[[ Exercise data open ]]
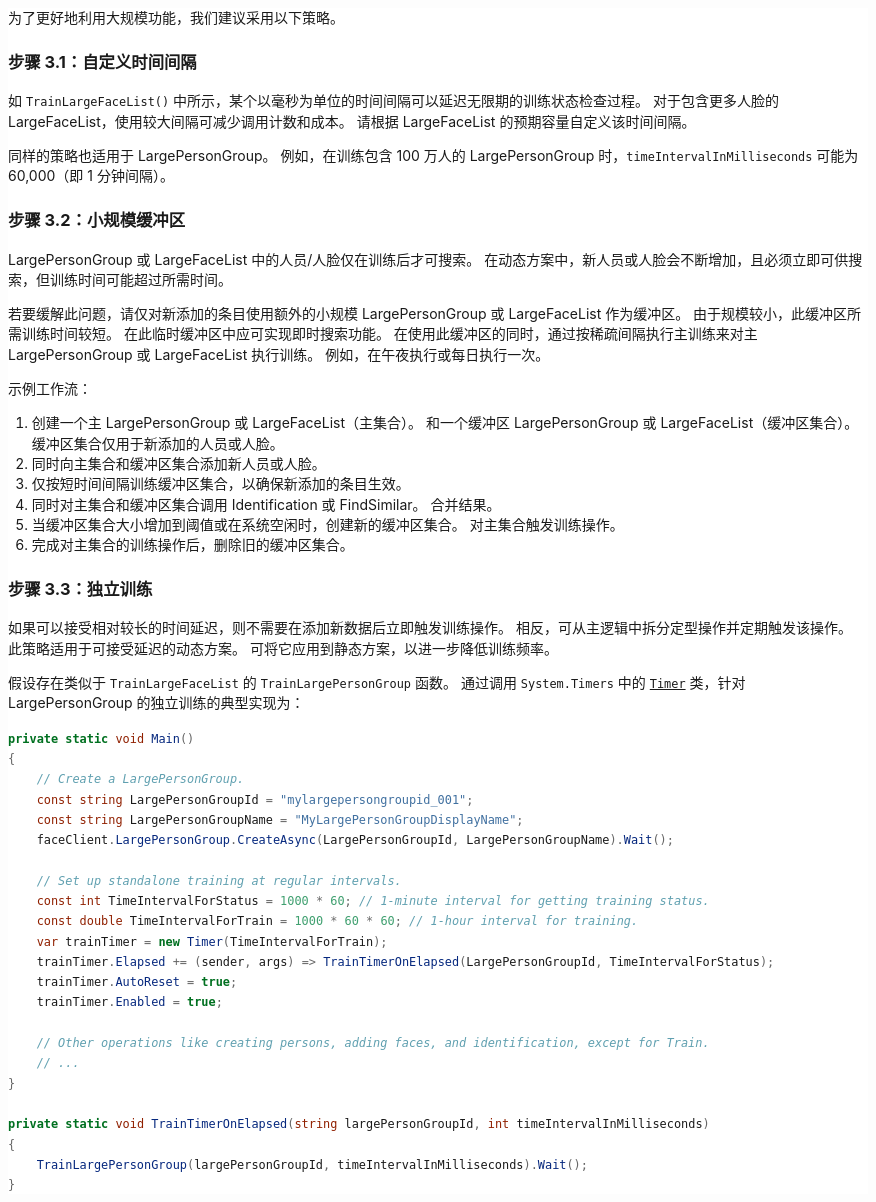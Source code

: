 为了更好地利用大规模功能，我们建议采用以下策略。

### <a name="step-31-customize-time-interval"></a>步骤 3.1：自定义时间间隔

如 `TrainLargeFaceList()` 中所示，某个以毫秒为单位的时间间隔可以延迟无限期的训练状态检查过程。 对于包含更多人脸的 LargeFaceList，使用较大间隔可减少调用计数和成本。 请根据 LargeFaceList 的预期容量自定义该时间间隔。

同样的策略也适用于 LargePersonGroup。 例如，在训练包含 100 万人的 LargePersonGroup 时，`timeIntervalInMilliseconds` 可能为 60,000（即 1 分钟间隔）。

### <a name="step-32-small-scale-buffer"></a>步骤 3.2：小规模缓冲区

LargePersonGroup 或 LargeFaceList 中的人员/人脸仅在训练后才可搜索。 在动态方案中，新人员或人脸会不断增加，且必须立即可供搜索，但训练时间可能超过所需时间。 

若要缓解此问题，请仅对新添加的条目使用额外的小规模 LargePersonGroup 或 LargeFaceList 作为缓冲区。 由于规模较小，此缓冲区所需训练时间较短。 在此临时缓冲区中应可实现即时搜索功能。 在使用此缓冲区的同时，通过按稀疏间隔执行主训练来对主 LargePersonGroup 或 LargeFaceList 执行训练。 例如，在午夜执行或每日执行一次。

示例工作流：

1. 创建一个主 LargePersonGroup 或 LargeFaceList（主集合）。 和一个缓冲区 LargePersonGroup 或 LargeFaceList（缓冲区集合）。 缓冲区集合仅用于新添加的人员或人脸。
1. 同时向主集合和缓冲区集合添加新人员或人脸。
1. 仅按短时间间隔训练缓冲区集合，以确保新添加的条目生效。
1. 同时对主集合和缓冲区集合调用 Identification 或 FindSimilar。 合并结果。
1. 当缓冲区集合大小增加到阈值或在系统空闲时，创建新的缓冲区集合。 对主集合触发训练操作。
1. 完成对主集合的训练操作后，删除旧的缓冲区集合。

### <a name="step-33-standalone-training"></a>步骤 3.3：独立训练

如果可以接受相对较长的时间延迟，则不需要在添加新数据后立即触发训练操作。 相反，可从主逻辑中拆分定型操作并定期触发该操作。 此策略适用于可接受延迟的动态方案。 可将它应用到静态方案，以进一步降低训练频率。

假设存在类似于 `TrainLargeFaceList` 的 `TrainLargePersonGroup` 函数。 通过调用 `System.Timers` 中的 [`Timer`](/dotnet/api/system.timers.timer) 类，针对 LargePersonGroup 的独立训练的典型实现为：

```csharp
private static void Main()
{
    // Create a LargePersonGroup.
    const string LargePersonGroupId = "mylargepersongroupid_001";
    const string LargePersonGroupName = "MyLargePersonGroupDisplayName";
    faceClient.LargePersonGroup.CreateAsync(LargePersonGroupId, LargePersonGroupName).Wait();

    // Set up standalone training at regular intervals.
    const int TimeIntervalForStatus = 1000 * 60; // 1-minute interval for getting training status.
    const double TimeIntervalForTrain = 1000 * 60 * 60; // 1-hour interval for training.
    var trainTimer = new Timer(TimeIntervalForTrain);
    trainTimer.Elapsed += (sender, args) => TrainTimerOnElapsed(LargePersonGroupId, TimeIntervalForStatus);
    trainTimer.AutoReset = true;
    trainTimer.Enabled = true;

    // Other operations like creating persons, adding faces, and identification, except for Train.
    // ...
}

private static void TrainTimerOnElapsed(string largePersonGroupId, int timeIntervalInMilliseconds)
{
    TrainLargePersonGroup(largePersonGroupId, timeIntervalInMilliseconds).Wait();
}
```
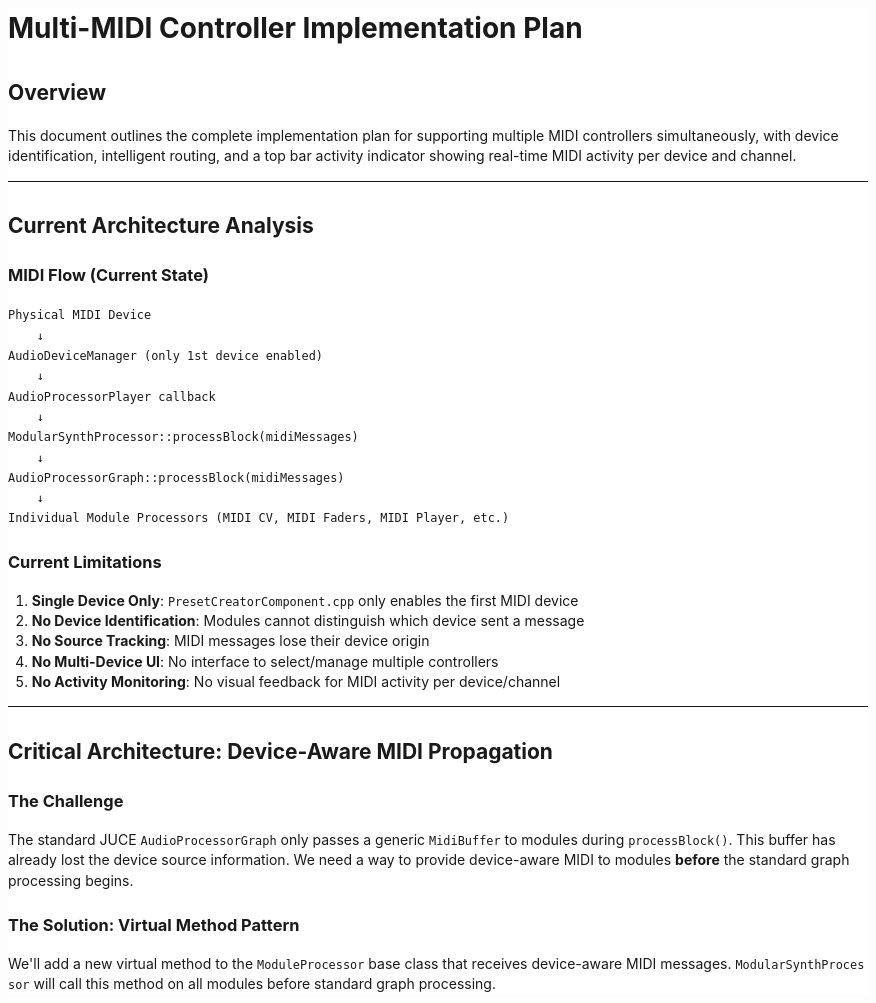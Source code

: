 # Multi-MIDI Controller Implementation Plan

## Overview
This document outlines the complete implementation plan for supporting multiple MIDI controllers simultaneously, with device identification, intelligent routing, and a top bar activity indicator showing real-time MIDI activity per device and channel.

---

## Current Architecture Analysis

### MIDI Flow (Current State)
```
Physical MIDI Device
    ↓
AudioDeviceManager (only 1st device enabled)
    ↓
AudioProcessorPlayer callback
    ↓
ModularSynthProcessor::processBlock(midiMessages)
    ↓
AudioProcessorGraph::processBlock(midiMessages)
    ↓
Individual Module Processors (MIDI CV, MIDI Faders, MIDI Player, etc.)
```

### Current Limitations
1. **Single Device Only**: `PresetCreatorComponent.cpp` only enables the first MIDI device
2. **No Device Identification**: Modules cannot distinguish which device sent a message
3. **No Source Tracking**: MIDI messages lose their device origin
4. **No Multi-Device UI**: No interface to select/manage multiple controllers
5. **No Activity Monitoring**: No visual feedback for MIDI activity per device/channel

---

## Critical Architecture: Device-Aware MIDI Propagation

### The Challenge
The standard JUCE `AudioProcessorGraph` only passes a generic `MidiBuffer` to modules during `processBlock()`. This buffer has already lost the device source information. We need a way to provide device-aware MIDI to modules **before** the standard graph processing begins.

### The Solution: Virtual Method Pattern

We'll add a new virtual method to the `ModuleProcessor` base class that receives device-aware MIDI messages. `ModularSynthProcessor` will call this method on all modules before standard graph processing.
[[ Exercise data closed ]]
Task directions: Reproduce, exactly and only, the lines running from the one with "## Critical Architecture: Device-Aware" to the end of the listing above.

Solution for this problem:
## Critical Architecture: Device-Aware MIDI Propagation

### The Challenge
The standard JUCE `AudioProcessorGraph` only passes a generic `MidiBuffer` to modules during `processBlock()`. This buffer has already lost the device source information. We need a way to provide device-aware MIDI to modules **before** the standard graph processing begins.

### The Solution: Virtual Method Pattern

We'll add a new virtual method to the `ModuleProcessor` base class that receives device-aware MIDI messages. `ModularSynthProcessor` will call this method on all modules before standard graph processing.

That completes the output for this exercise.